+++ DATA SUPPLIED
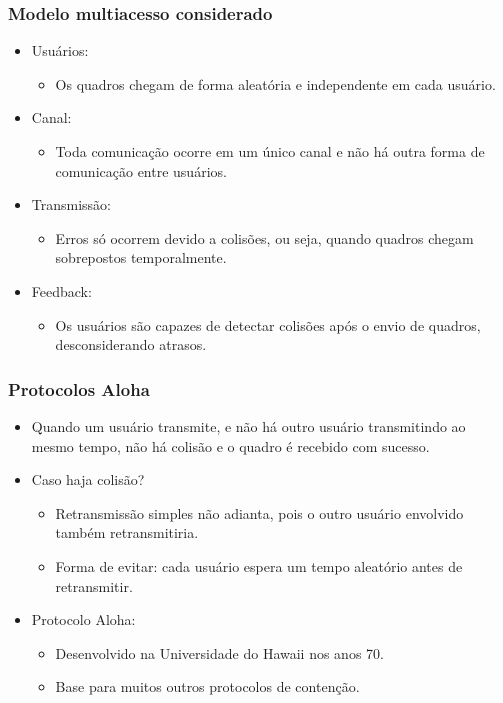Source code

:  \begin{frame}
	\frametitle{Modelo multiacesso considerado}

	\begin{itemize}
		\item Usuários:
		\begin{itemize}
			\item Os quadros chegam de forma aleatória e independente em cada usuário.
		\end{itemize}
		\item Canal:
		\begin{itemize}
			\item Toda comunicação ocorre em um único canal e não há outra forma de comunicação entre usuários.
		\end{itemize}
		\item Transmissão:
		\begin{itemize}
			\item Erros só ocorrem devido a colisões, ou seja, quando quadros chegam sobrepostos temporalmente.
		\end{itemize}
		\item Feedback:
		\begin{itemize}
			\item Os usuários são capazes de detectar colisões após o envio de quadros, desconsiderando atrasos.
		\end{itemize}
	\end{itemize}
\end{frame}

\begin{frame}
	\frametitle{Protocolos Aloha}

	\begin{itemize}
		\item Quando um usuário transmite, e não há outro usuário transmitindo ao mesmo tempo, não há colisão e o quadro é recebido com sucesso.
		\item Caso haja colisão?
		\begin{itemize}
			\item Retransmissão simples não adianta, pois o outro usuário envolvido também retransmitiria.
			\item Forma de evitar: cada usuário espera um tempo aleatório antes de retransmitir.
		\end{itemize}
		\item Protocolo Aloha:
		\begin{itemize}
			\item Desenvolvido na Universidade do Hawaii nos anos 70.
			\item Base para muitos outros protocolos de contenção.
		\end{itemize}
	\end{itemize}
\end{frame}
++++++
— WHAT YOU ARE ASKED TO DO —
Take from the listing above each line that contains the string "frametitle".

— RESPONSE TO THIS TASK —
	\frametitle{Modelo multiacesso considerado}
	\frametitle{Protocolos Aloha}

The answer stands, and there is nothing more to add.